* _PROBLEM DETAILS_
In your copy, leave out all pictures and reproduce every entry exactly.

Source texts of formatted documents
⟨

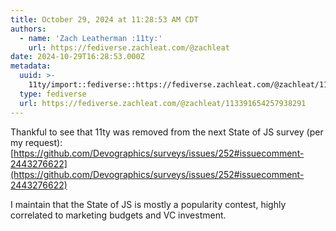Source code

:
 ```yaml
---
title: October 29, 2024 at 11:28:53 AM CDT
authors:
  - name: 'Zach Leatherman :11ty:'
    url: https://fediverse.zachleat.com/@zachleat
date: 2024-10-29T16:28:53.000Z
metadata:
  uuid: >-
    11ty/import::fediverse::https://fediverse.zachleat.com/@zachleat/113391654257938291
  type: fediverse
  url: https://fediverse.zachleat.com/@zachleat/113391654257938291
---
```

Thankful to see that 11ty was removed from the next State of JS survey (per my request): [https://github.com/Devographics/surveys/issues/252#issuecomment-2443276622](https://github.com/Devographics/surveys/issues/252#issuecomment-2443276622)

I maintain that the State of JS is mostly a popularity contest, highly correlated to marketing budgets and VC investment.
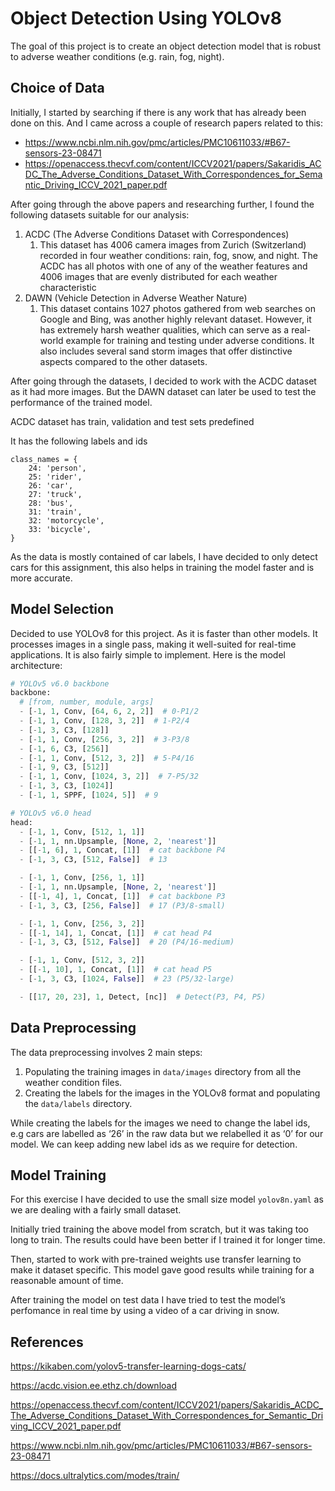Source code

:# Object Detection Using YOLOv8

The goal of this project is to create an object detection model that is robust to adverse weather conditions (e.g. rain, fog, night). 

## Choice of Data

Initially, I started by searching if there is any work that has already been done on this. And I came across a couple of research papers related to this:

- https://www.ncbi.nlm.nih.gov/pmc/articles/PMC10611033/#B67-sensors-23-08471
- https://openaccess.thecvf.com/content/ICCV2021/papers/Sakaridis_ACDC_The_Adverse_Conditions_Dataset_With_Correspondences_for_Semantic_Driving_ICCV_2021_paper.pdf

After going through the above papers and researching further, I found the following datasets suitable for our analysis:

1. ACDC (The Adverse Conditions Dataset with Correspondences)
    1. This dataset has 4006 camera images from Zurich (Switzerland) recorded in four weather conditions: rain, fog, snow, and night. The ACDC has all photos with one of any of the weather features and 4006 images that are evenly distributed for each weather characteristic
2. DAWN (Vehicle Detection in Adverse Weather Nature)
    1. This dataset contains 1027 photos gathered from web searches on Google and Bing, was another highly relevant dataset. However, it has extremely harsh weather qualities, which can serve as a real-world example for training and testing under adverse conditions. It also includes several sand storm images that offer distinctive aspects compared to the other datasets.

After going through the datasets, I decided to work with the ACDC dataset as it had more images. But the DAWN dataset can later be used to test the performance of the trained model.

ACDC dataset has train, validation and test sets predefined

It has the following labels and ids

```
class_names = {
    24: 'person',
    25: 'rider',
    26: 'car',
    27: 'truck',
    28: 'bus',
    31: 'train',
    32: 'motorcycle',
    33: 'bicycle',
}
```

As the data is mostly contained of car labels, I have decided to only detect cars for this assignment, this also helps in training the model faster and is more accurate. 

## Model Selection

Decided to use YOLOv8 for this project. As it is faster than other models. It processes images in a single pass, making it well-suited for real-time applications. It is also fairly simple to implement. Here is the model architecture:

```python
# YOLOv5 v6.0 backbone
backbone:
  # [from, number, module, args]
  - [-1, 1, Conv, [64, 6, 2, 2]]  # 0-P1/2
  - [-1, 1, Conv, [128, 3, 2]]  # 1-P2/4
  - [-1, 3, C3, [128]]
  - [-1, 1, Conv, [256, 3, 2]]  # 3-P3/8
  - [-1, 6, C3, [256]]
  - [-1, 1, Conv, [512, 3, 2]]  # 5-P4/16
  - [-1, 9, C3, [512]]
  - [-1, 1, Conv, [1024, 3, 2]]  # 7-P5/32
  - [-1, 3, C3, [1024]]
  - [-1, 1, SPPF, [1024, 5]]  # 9

# YOLOv5 v6.0 head
head:
  - [-1, 1, Conv, [512, 1, 1]]
  - [-1, 1, nn.Upsample, [None, 2, 'nearest']]
  - [[-1, 6], 1, Concat, [1]]  # cat backbone P4
  - [-1, 3, C3, [512, False]]  # 13

  - [-1, 1, Conv, [256, 1, 1]]
  - [-1, 1, nn.Upsample, [None, 2, 'nearest']]
  - [[-1, 4], 1, Concat, [1]]  # cat backbone P3
  - [-1, 3, C3, [256, False]]  # 17 (P3/8-small)

  - [-1, 1, Conv, [256, 3, 2]]
  - [[-1, 14], 1, Concat, [1]]  # cat head P4
  - [-1, 3, C3, [512, False]]  # 20 (P4/16-medium)

  - [-1, 1, Conv, [512, 3, 2]]
  - [[-1, 10], 1, Concat, [1]]  # cat head P5
  - [-1, 3, C3, [1024, False]]  # 23 (P5/32-large)

  - [[17, 20, 23], 1, Detect, [nc]]  # Detect(P3, P4, P5)
```

## Data Preprocessing

The data preprocessing involves 2 main steps:

1. Populating the training images in `data/images` directory from all the weather condition files.
2. Creating the labels for the images in the YOLOv8 format and populating the `data/labels` directory.

While creating the labels for the images we need to change the label ids, e.g cars are labelled as ‘26’ in the raw data but we relabelled it as ‘0’ for our model. We can keep adding new label ids as we require for detection.

## Model Training

For this exercise I have decided to use the small size model `yolov8n.yaml` as we are dealing with a fairly small dataset. 

Initially tried training the above model from scratch, but it was taking too long to train. The results could have been better if I trained it for longer time.

Then, started to work with pre-trained weights use transfer learning to make it dataset specific. This model gave good results while training for a reasonable amount of time.

After training the model on test data I have tried to test the model’s perfomance in real time by using a video of a car driving in snow.



## References

https://kikaben.com/yolov5-transfer-learning-dogs-cats/

https://acdc.vision.ee.ethz.ch/download

https://openaccess.thecvf.com/content/ICCV2021/papers/Sakaridis_ACDC_The_Adverse_Conditions_Dataset_With_Correspondences_for_Semantic_Driving_ICCV_2021_paper.pdf

https://www.ncbi.nlm.nih.gov/pmc/articles/PMC10611033/#B67-sensors-23-08471

https://docs.ultralytics.com/modes/train/
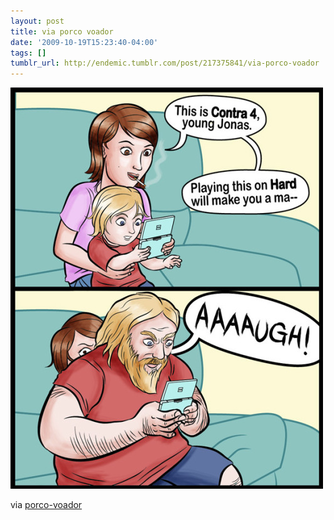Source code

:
 ```yaml
---
layout: post
title: via porco voador
date: '2009-10-19T15:23:40-04:00'
tags: []
tumblr_url: http://endemic.tumblr.com/post/217375841/via-porco-voador
---
```

 ![](/tumblr_files/tumblr_krs0fsf3311qzn2jso1_500.jpg)  

via [porco-voador](http://porco-voador.tumblr.com/post/217374458/experience-is-relative-thus-art-is-relativ)

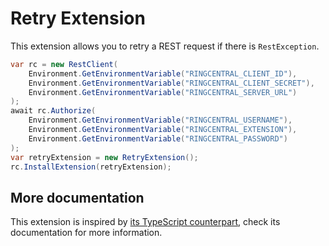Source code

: # Retry Extension

This extension allows you to retry a REST request if there is `RestException`.


```cs
var rc = new RestClient(
    Environment.GetEnvironmentVariable("RINGCENTRAL_CLIENT_ID"),
    Environment.GetEnvironmentVariable("RINGCENTRAL_CLIENT_SECRET"),
    Environment.GetEnvironmentVariable("RINGCENTRAL_SERVER_URL")
);
await rc.Authorize(
    Environment.GetEnvironmentVariable("RINGCENTRAL_USERNAME"),
    Environment.GetEnvironmentVariable("RINGCENTRAL_EXTENSION"),
    Environment.GetEnvironmentVariable("RINGCENTRAL_PASSWORD")
);
var retryExtension = new RetryExtension();
rc.InstallExtension(retryExtension);
```


## More documentation

This extension is inspired by [its TypeScript counterpart](https://github.com/ringcentral/ringcentral-extensible/tree/master/packages/extensions/retry), check its documentation for more information.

⟩

* _RESPONSE BELOW_
Source code

:
 ```yaml
---
title: October 29, 2024 at 11:28:53 AM CDT
authors:
  - name: 'Zach Leatherman :11ty:'
    url: https://fediverse.zachleat.com/@zachleat
date: 2024-10-29T16:28:53.000Z
metadata:
  uuid: >-
    11ty/import::fediverse::https://fediverse.zachleat.com/@zachleat/113391654257938291
  type: fediverse
  url: https://fediverse.zachleat.com/@zachleat/113391654257938291
---
```

Thankful to see that 11ty was removed from the next State of JS survey (per my request): [https://github.com/Devographics/surveys/issues/252#issuecomment-2443276622](https://github.com/Devographics/surveys/issues/252#issuecomment-2443276622)

I maintain that the State of JS is mostly a popularity contest, highly correlated to marketing budgets and VC investment.
Source code

:# Object Detection Using YOLOv8

The goal of this project is to create an object detection model that is robust to adverse weather conditions (e.g. rain, fog, night). 

## Choice of Data

Initially, I started by searching if there is any work that has already been done on this. And I came across a couple of research papers related to this:

- https://www.ncbi.nlm.nih.gov/pmc/articles/PMC10611033/#B67-sensors-23-08471
- https://openaccess.thecvf.com/content/ICCV2021/papers/Sakaridis_ACDC_The_Adverse_Conditions_Dataset_With_Correspondences_for_Semantic_Driving_ICCV_2021_paper.pdf

After going through the above papers and researching further, I found the following datasets suitable for our analysis:

1. ACDC (The Adverse Conditions Dataset with Correspondences)
    1. This dataset has 4006 camera images from Zurich (Switzerland) recorded in four weather conditions: rain, fog, snow, and night. The ACDC has all photos with one of any of the weather features and 4006 images that are evenly distributed for each weather characteristic
2. DAWN (Vehicle Detection in Adverse Weather Nature)
    1. This dataset contains 1027 photos gathered from web searches on Google and Bing, was another highly relevant dataset. However, it has extremely harsh weather qualities, which can serve as a real-world example for training and testing under adverse conditions. It also includes several sand storm images that offer distinctive aspects compared to the other datasets.

After going through the datasets, I decided to work with the ACDC dataset as it had more images. But the DAWN dataset can later be used to test the performance of the trained model.

ACDC dataset has train, validation and test sets predefined

It has the following labels and ids

```
class_names = {
    24: 'person',
    25: 'rider',
    26: 'car',
    27: 'truck',
    28: 'bus',
    31: 'train',
    32: 'motorcycle',
    33: 'bicycle',
}
```

As the data is mostly contained of car labels, I have decided to only detect cars for this assignment, this also helps in training the model faster and is more accurate. 

## Model Selection

Decided to use YOLOv8 for this project. As it is faster than other models. It processes images in a single pass, making it well-suited for real-time applications. It is also fairly simple to implement. Here is the model architecture:

```python
# YOLOv5 v6.0 backbone
backbone:
  # [from, number, module, args]
  - [-1, 1, Conv, [64, 6, 2, 2]]  # 0-P1/2
  - [-1, 1, Conv, [128, 3, 2]]  # 1-P2/4
  - [-1, 3, C3, [128]]
  - [-1, 1, Conv, [256, 3, 2]]  # 3-P3/8
  - [-1, 6, C3, [256]]
  - [-1, 1, Conv, [512, 3, 2]]  # 5-P4/16
  - [-1, 9, C3, [512]]
  - [-1, 1, Conv, [1024, 3, 2]]  # 7-P5/32
  - [-1, 3, C3, [1024]]
  - [-1, 1, SPPF, [1024, 5]]  # 9

# YOLOv5 v6.0 head
head:
  - [-1, 1, Conv, [512, 1, 1]]
  - [-1, 1, nn.Upsample, [None, 2, 'nearest']]
  - [[-1, 6], 1, Concat, [1]]  # cat backbone P4
  - [-1, 3, C3, [512, False]]  # 13

  - [-1, 1, Conv, [256, 1, 1]]
  - [-1, 1, nn.Upsample, [None, 2, 'nearest']]
  - [[-1, 4], 1, Concat, [1]]  # cat backbone P3
  - [-1, 3, C3, [256, False]]  # 17 (P3/8-small)

  - [-1, 1, Conv, [256, 3, 2]]
  - [[-1, 14], 1, Concat, [1]]  # cat head P4
  - [-1, 3, C3, [512, False]]  # 20 (P4/16-medium)

  - [-1, 1, Conv, [512, 3, 2]]
  - [[-1, 10], 1, Concat, [1]]  # cat head P5
  - [-1, 3, C3, [1024, False]]  # 23 (P5/32-large)

  - [[17, 20, 23], 1, Detect, [nc]]  # Detect(P3, P4, P5)
```

## Data Preprocessing

The data preprocessing involves 2 main steps:

1. Populating the training images in `data/images` directory from all the weather condition files.
2. Creating the labels for the images in the YOLOv8 format and populating the `data/labels` directory.

While creating the labels for the images we need to change the label ids, e.g cars are labelled as ‘26’ in the raw data but we relabelled it as ‘0’ for our model. We can keep adding new label ids as we require for detection.

## Model Training

For this exercise I have decided to use the small size model `yolov8n.yaml` as we are dealing with a fairly small dataset. 

Initially tried training the above model from scratch, but it was taking too long to train. The results could have been better if I trained it for longer time.

Then, started to work with pre-trained weights use transfer learning to make it dataset specific. This model gave good results while training for a reasonable amount of time.

After training the model on test data I have tried to test the model’s perfomance in real time by using a video of a car driving in snow.



## References

https://kikaben.com/yolov5-transfer-learning-dogs-cats/

https://acdc.vision.ee.ethz.ch/download

https://openaccess.thecvf.com/content/ICCV2021/papers/Sakaridis_ACDC_The_Adverse_Conditions_Dataset_With_Correspondences_for_Semantic_Driving_ICCV_2021_paper.pdf

https://www.ncbi.nlm.nih.gov/pmc/articles/PMC10611033/#B67-sensors-23-08471

https://docs.ultralytics.com/modes/train/
Source code

:
 ```yaml
---
layout: post
title: via porco voador
date: '2009-10-19T15:23:40-04:00'
tags: []
tumblr_url: http://endemic.tumblr.com/post/217375841/via-porco-voador
---
```

 ![](/tumblr_files/tumblr_krs0fsf3311qzn2jso1_500.jpg)  

via [porco-voador](http://porco-voador.tumblr.com/post/217374458/experience-is-relative-thus-art-is-relativ)

Source code

: # Retry Extension

This extension allows you to retry a REST request if there is `RestException`.


```cs
var rc = new RestClient(
    Environment.GetEnvironmentVariable("RINGCENTRAL_CLIENT_ID"),
    Environment.GetEnvironmentVariable("RINGCENTRAL_CLIENT_SECRET"),
    Environment.GetEnvironmentVariable("RINGCENTRAL_SERVER_URL")
);
await rc.Authorize(
    Environment.GetEnvironmentVariable("RINGCENTRAL_USERNAME"),
    Environment.GetEnvironmentVariable("RINGCENTRAL_EXTENSION"),
    Environment.GetEnvironmentVariable("RINGCENTRAL_PASSWORD")
);
var retryExtension = new RetryExtension();
rc.InstallExtension(retryExtension);
```


## More documentation

This extension is inspired by [its TypeScript counterpart](https://github.com/ringcentral/ringcentral-extensible/tree/master/packages/extensions/retry), check its documentation for more information.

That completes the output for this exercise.